Mariana Brito, habitante del barrio San José de Petare, en el estado Miranda, aseguró que pasa mucho trabajo para poder comprar este servicio. “Nosotros tenemos más de cuatro meses sufriendo por el gas. Mi esposo pierde todo el día, sale de la casa a las 6:00 de la mañana y se lleva la bombona en el hombro para Catia. Si no consigue en Catia, se va directamente al llenadero que queda por Turumo, en la carretera vieja Petare Santa Lucía”.

Mariana aseguró que siempre compra el gas a un precio distinto. “En el llenadero lo venden al precio regulado, 50 bolívares de los viejos (0,0005 soberanos), mientras que en Catia lo ha comprado en cinco millones de bolívares”, (50 bolívares soberanos). Un sobreprecio de casi 10.000 %.

Francisco Ibáñez, habitante del sector Fila de Mariches, en el municipio Sucre, asegura que el tema del gas es una verdadera “tragedia”. Dice que cada 15 días hay que salir a luchar para conseguir una bombona.

“Yo me tengo que levantar bien temprano para ir a comprar mis dos bombonas, por lo menos cuento con una moto que me ayuda a trasladarme, pero hay personas que tienen que pedirle al vecino que los deje cocinar aunque sea un arroz para poder comer o si no, les toca cocinar en leña porque gas no hay”.

Ibañez dice que “como todo en este país es una corrupción”, la distribución del gas se ha convertido en una “mafia”. Confesó que ha comprado la bombona de gas hasta en 2 millones 500 mil de los viejos (25 bolívares soberanos), cuando el precio regulado es de 50 bolívares.    

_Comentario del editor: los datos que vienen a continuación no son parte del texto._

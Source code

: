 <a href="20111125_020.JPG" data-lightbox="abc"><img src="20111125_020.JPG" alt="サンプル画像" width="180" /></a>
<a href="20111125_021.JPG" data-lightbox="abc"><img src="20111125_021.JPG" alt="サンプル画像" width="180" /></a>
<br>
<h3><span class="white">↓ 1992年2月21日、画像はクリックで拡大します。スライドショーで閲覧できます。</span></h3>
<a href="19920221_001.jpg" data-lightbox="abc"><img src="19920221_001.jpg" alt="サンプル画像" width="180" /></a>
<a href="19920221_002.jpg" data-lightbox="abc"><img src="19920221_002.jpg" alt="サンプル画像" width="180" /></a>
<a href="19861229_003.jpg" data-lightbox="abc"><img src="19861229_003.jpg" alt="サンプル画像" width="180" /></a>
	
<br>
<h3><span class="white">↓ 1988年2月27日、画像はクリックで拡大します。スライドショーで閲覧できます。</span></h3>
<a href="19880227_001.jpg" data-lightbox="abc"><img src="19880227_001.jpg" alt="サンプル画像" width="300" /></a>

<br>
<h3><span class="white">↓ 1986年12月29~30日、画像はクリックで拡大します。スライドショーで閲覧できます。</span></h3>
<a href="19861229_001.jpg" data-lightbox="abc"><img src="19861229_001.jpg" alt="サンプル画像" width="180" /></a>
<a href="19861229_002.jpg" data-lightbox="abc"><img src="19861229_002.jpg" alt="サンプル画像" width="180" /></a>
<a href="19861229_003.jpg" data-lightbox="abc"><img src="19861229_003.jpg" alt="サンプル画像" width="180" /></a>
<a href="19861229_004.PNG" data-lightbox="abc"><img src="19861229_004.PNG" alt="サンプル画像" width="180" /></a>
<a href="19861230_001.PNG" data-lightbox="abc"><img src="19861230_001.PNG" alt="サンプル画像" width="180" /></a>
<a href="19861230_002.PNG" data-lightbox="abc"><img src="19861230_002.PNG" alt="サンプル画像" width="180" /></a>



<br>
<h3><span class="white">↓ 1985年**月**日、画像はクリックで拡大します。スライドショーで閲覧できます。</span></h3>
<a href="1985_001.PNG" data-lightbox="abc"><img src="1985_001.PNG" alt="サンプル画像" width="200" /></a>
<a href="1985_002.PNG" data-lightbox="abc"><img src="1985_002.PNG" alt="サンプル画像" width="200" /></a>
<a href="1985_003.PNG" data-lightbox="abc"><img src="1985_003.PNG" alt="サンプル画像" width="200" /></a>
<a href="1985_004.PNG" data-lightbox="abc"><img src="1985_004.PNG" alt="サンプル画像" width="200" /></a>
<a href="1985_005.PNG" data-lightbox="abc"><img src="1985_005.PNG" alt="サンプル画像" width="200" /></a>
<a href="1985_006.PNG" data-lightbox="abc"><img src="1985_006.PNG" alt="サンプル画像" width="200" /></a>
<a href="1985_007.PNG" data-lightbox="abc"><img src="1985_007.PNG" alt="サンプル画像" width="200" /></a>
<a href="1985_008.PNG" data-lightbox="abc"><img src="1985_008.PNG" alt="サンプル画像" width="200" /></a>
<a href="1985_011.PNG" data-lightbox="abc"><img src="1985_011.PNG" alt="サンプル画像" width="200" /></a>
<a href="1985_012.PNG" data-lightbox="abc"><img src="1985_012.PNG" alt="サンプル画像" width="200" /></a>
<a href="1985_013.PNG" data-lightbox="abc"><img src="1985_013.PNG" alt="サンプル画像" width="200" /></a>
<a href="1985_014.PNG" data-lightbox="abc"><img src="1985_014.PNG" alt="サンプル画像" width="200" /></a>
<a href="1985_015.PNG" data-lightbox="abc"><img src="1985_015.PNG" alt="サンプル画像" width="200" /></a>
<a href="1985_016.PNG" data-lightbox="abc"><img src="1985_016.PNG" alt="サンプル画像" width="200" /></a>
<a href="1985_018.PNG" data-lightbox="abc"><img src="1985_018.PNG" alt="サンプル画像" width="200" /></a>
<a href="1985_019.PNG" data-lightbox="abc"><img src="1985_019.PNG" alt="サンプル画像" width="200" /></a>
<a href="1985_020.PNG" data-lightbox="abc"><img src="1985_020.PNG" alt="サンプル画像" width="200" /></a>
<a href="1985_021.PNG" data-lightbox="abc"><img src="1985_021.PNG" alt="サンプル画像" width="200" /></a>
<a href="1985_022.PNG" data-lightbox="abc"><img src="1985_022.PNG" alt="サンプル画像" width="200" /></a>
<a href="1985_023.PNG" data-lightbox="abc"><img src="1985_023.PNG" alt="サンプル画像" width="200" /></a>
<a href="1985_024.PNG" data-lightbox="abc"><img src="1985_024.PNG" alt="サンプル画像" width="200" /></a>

Nelson Hernández, ingeniero y experto en materia energética, explicó que la falta de gas doméstico afecta aproximadamente a 21.6 millones de venezolanos: 80% de las familias venezolanas lo utiliza para cocinar.

Hernández comentó que la baja producción de gas asociado al petróleo, la baja operatividad en las plantas de extracción de propano, la mala gerencia de logística en la  distribución del producto, el deterioro en la infraestructura del transporte y el déficit de bombonas de 10 kilogramos, son las causas de la escasez de este servicio.

El experto en energía responsabilizó al gobierno de la situación: “Tanto PDVSA, como PDVSA Gas y Pdvsa Gas Comunal, son empresas estatales, por lo que tienen en sus manos la producción, transporte, almacenamiento y distribución del gas doméstico a nivel nacional”.

Iván Freitez, directivo de la Federación Única de Trabajadores del Petróleo, afirmó que el problema con la escasez del gas comenzó con la nacionalización de las empresas Vengas, Digas y Tropigas en el año 2008 por parte del Gobierno Nacional.

Estas empresas expropiadas se encargaban del llenado, almacenamiento y distribución del gas doméstico, contaban con grandes plantas de producción y grandes sistemas de transporte. Cuando todo ese sistema pasó a Pdvsa Gas Comunal, comenzó a debilitarse el proceso, explicó Freitez.

Para Freitez, el problema se va a incrementar. Asegura que Pdvsa no tiene capacidad para mejorar la gasificación y advierte que mientras la producción petrolera no aumente seguirán los problemas con el gas doméstico.

“La escasez del gas es en toda Venezuela. La situación es la misma en todas las refinerías del país”, sentenció el representante del sindicato.  

Nelson Hernández aseguró que para solventar el problema hace falta aumentar la producción de petróleo y, por ende, la de gas propano. “El inicio de la recuperación de PDVSA y sus filiales debe pasar por un cambio en la gestión política que hoy impera en Venezuela. Llevar el suministro del gas licuado del petróleo a los niveles de 1998 tardaría, como muy rápido, cuatro años”.